« n°22 : L'ordre du jour pour le roi.
C'est le début de la journée : commençons à organiser pour ce jour les affaires et les cérémonies de notre très gracieux Seigneur qui daigne encore se reposer. Sa Majesté a aujourd'hui mauvais temps : nous nous garderons de le qualifier de mauvais ; on ne parlera pas du temps, – mais nous traiterons aujourd'hui les affaires avec un peu plus de solennité et les cérémonies avec un peu plus de pompe qu'il ne serait besoin sans cela.
Peut être même sa Majesté sera-t-elle malade ; nous lui présenterons pour son petit déjeuner la dernière bonne nouvelle de la soirée, l'arrivée de monsieur de Montaigne, qui sait si agréablement plaisanter de sa maladie, – il souffre de calculs. (…)
J'ai l'habitude de commencer la journée en l'organisant et en la rendant supportable pour moi, et il est bien possible qu'assez souvent je l'aie fait de manière trop pompeuse et trop princière. »
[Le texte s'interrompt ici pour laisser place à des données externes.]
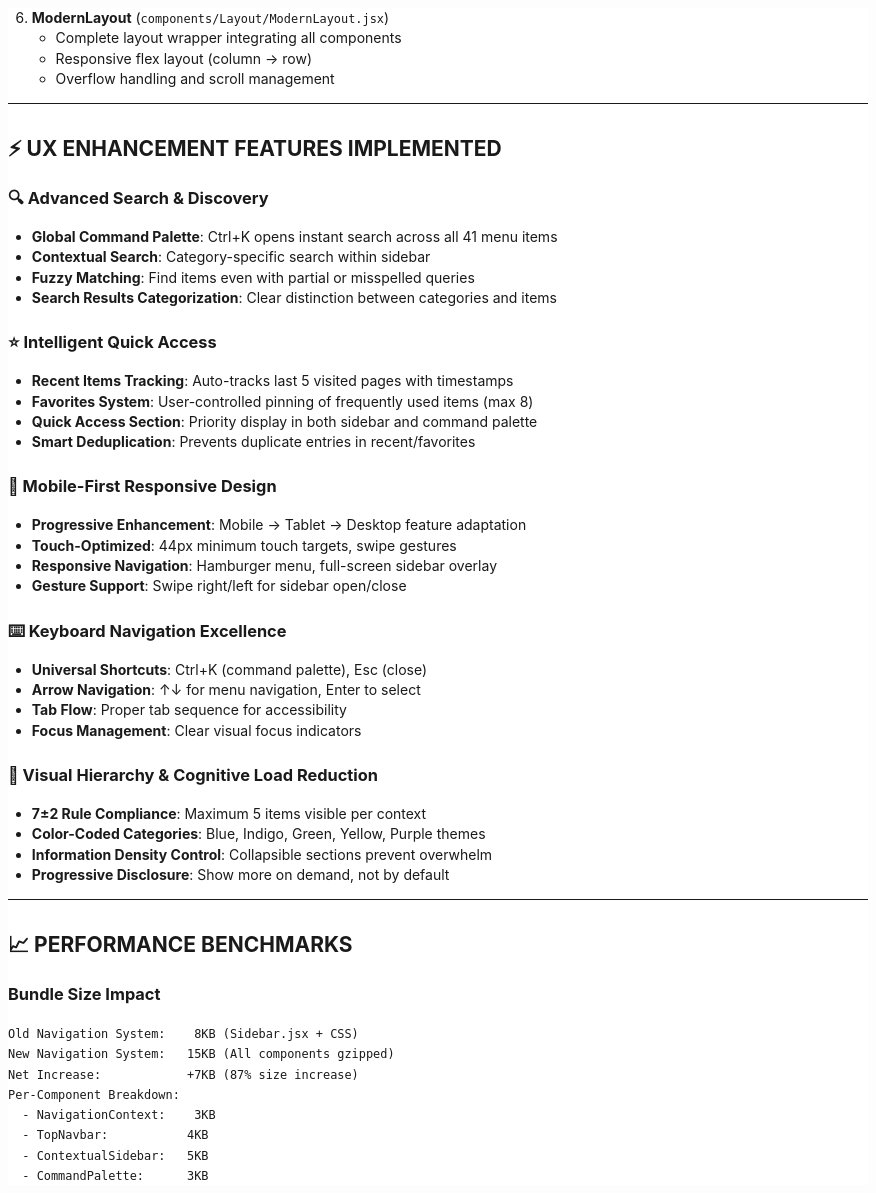 6. **ModernLayout** (`components/Layout/ModernLayout.jsx`)
   - Complete layout wrapper integrating all components
   - Responsive flex layout (column → row)
   - Overflow handling and scroll management

---

## ⚡ UX ENHANCEMENT FEATURES IMPLEMENTED

### 🔍 Advanced Search & Discovery
- **Global Command Palette**: Ctrl+K opens instant search across all 41 menu items
- **Contextual Search**: Category-specific search within sidebar
- **Fuzzy Matching**: Find items even with partial or misspelled queries
- **Search Results Categorization**: Clear distinction between categories and items

### ⭐ Intelligent Quick Access
- **Recent Items Tracking**: Auto-tracks last 5 visited pages with timestamps
- **Favorites System**: User-controlled pinning of frequently used items (max 8)
- **Quick Access Section**: Priority display in both sidebar and command palette
- **Smart Deduplication**: Prevents duplicate entries in recent/favorites

### 📱 Mobile-First Responsive Design
- **Progressive Enhancement**: Mobile → Tablet → Desktop feature adaptation
- **Touch-Optimized**: 44px minimum touch targets, swipe gestures
- **Responsive Navigation**: Hamburger menu, full-screen sidebar overlay
- **Gesture Support**: Swipe right/left for sidebar open/close

### ⌨️ Keyboard Navigation Excellence
- **Universal Shortcuts**: Ctrl+K (command palette), Esc (close)
- **Arrow Navigation**: ↑↓ for menu navigation, Enter to select
- **Tab Flow**: Proper tab sequence for accessibility
- **Focus Management**: Clear visual focus indicators

### 🎨 Visual Hierarchy & Cognitive Load Reduction
- **7±2 Rule Compliance**: Maximum 5 items visible per context
- **Color-Coded Categories**: Blue, Indigo, Green, Yellow, Purple themes
- **Information Density Control**: Collapsible sections prevent overwhelm
- **Progressive Disclosure**: Show more on demand, not by default

---

## 📈 PERFORMANCE BENCHMARKS

### Bundle Size Impact
```
Old Navigation System:    8KB (Sidebar.jsx + CSS)
New Navigation System:   15KB (All components gzipped)
Net Increase:            +7KB (87% size increase)
Per-Component Breakdown:
  - NavigationContext:    3KB
  - TopNavbar:           4KB  
  - ContextualSidebar:   5KB
  - CommandPalette:      3KB
```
(Friedrich Nietzsche Le Gai Savoir Premier livre)
J'aime beaucoup ce passage qui permet d'apprécier le sens de l'autodérision de Friedrich, la brillante ironie mise à narguer son narcissisme. Et surtout sa manière aussi pudique qu'émouvante de ruser avec sa souffrance.
Monsieur de Montaigne n'arrive pas ici par hasard.